§ WHAT YOU WILL DO
Select from the data all lines with the word "http".

START DATA UNDER STUDY

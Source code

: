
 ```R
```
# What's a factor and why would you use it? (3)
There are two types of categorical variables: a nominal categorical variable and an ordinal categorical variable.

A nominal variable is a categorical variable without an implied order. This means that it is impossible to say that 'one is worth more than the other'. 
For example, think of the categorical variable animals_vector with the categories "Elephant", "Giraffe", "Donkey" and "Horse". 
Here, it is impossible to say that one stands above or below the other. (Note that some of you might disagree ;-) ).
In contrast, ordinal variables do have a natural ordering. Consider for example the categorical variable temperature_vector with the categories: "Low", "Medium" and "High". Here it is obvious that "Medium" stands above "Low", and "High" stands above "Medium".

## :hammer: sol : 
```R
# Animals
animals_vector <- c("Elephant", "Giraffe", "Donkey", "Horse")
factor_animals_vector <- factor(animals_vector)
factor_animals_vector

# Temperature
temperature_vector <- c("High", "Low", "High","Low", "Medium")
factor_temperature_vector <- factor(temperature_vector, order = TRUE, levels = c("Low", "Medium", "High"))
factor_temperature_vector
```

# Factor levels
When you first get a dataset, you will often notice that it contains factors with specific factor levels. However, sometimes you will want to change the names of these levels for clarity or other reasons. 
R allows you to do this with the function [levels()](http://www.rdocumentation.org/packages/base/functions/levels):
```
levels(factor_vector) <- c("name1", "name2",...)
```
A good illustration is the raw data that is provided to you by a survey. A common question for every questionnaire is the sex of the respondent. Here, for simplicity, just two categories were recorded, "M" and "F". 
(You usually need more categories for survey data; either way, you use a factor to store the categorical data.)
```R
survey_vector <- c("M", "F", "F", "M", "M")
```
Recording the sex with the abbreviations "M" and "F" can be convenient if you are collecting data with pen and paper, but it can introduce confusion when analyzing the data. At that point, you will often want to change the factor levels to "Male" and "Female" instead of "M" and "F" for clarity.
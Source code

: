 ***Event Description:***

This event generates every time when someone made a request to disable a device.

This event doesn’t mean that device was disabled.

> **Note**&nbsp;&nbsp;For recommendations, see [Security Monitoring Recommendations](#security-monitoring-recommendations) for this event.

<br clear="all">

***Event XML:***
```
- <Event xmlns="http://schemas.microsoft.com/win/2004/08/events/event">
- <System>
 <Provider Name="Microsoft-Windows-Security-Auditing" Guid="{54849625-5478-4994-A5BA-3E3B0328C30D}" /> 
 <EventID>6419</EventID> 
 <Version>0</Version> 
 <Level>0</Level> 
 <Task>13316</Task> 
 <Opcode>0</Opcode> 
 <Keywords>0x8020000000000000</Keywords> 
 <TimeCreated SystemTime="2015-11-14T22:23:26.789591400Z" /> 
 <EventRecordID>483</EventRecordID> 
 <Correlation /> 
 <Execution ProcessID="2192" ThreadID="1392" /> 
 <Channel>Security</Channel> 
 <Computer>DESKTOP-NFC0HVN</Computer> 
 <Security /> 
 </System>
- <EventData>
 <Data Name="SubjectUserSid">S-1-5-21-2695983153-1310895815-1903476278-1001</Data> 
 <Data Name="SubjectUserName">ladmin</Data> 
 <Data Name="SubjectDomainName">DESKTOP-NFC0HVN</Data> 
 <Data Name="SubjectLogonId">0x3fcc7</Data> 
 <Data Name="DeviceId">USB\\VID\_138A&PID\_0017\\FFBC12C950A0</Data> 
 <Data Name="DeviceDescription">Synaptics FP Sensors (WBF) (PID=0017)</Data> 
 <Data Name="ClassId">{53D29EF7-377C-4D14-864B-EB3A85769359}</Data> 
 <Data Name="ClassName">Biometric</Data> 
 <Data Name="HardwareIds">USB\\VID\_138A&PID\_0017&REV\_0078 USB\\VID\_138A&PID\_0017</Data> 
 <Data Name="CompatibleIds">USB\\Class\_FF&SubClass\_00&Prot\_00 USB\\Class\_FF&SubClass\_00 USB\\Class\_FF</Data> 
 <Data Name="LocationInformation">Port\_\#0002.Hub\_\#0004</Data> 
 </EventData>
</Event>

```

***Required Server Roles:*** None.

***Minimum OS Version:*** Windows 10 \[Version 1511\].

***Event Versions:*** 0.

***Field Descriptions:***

END DATA UNDER STUDY

§ THE COMPLETED TASK
R allows you to do this with the function [levels()](http://www.rdocumentation.org/packages/base/functions/levels):
- <Event xmlns="http://schemas.microsoft.com/win/2004/08/events/event">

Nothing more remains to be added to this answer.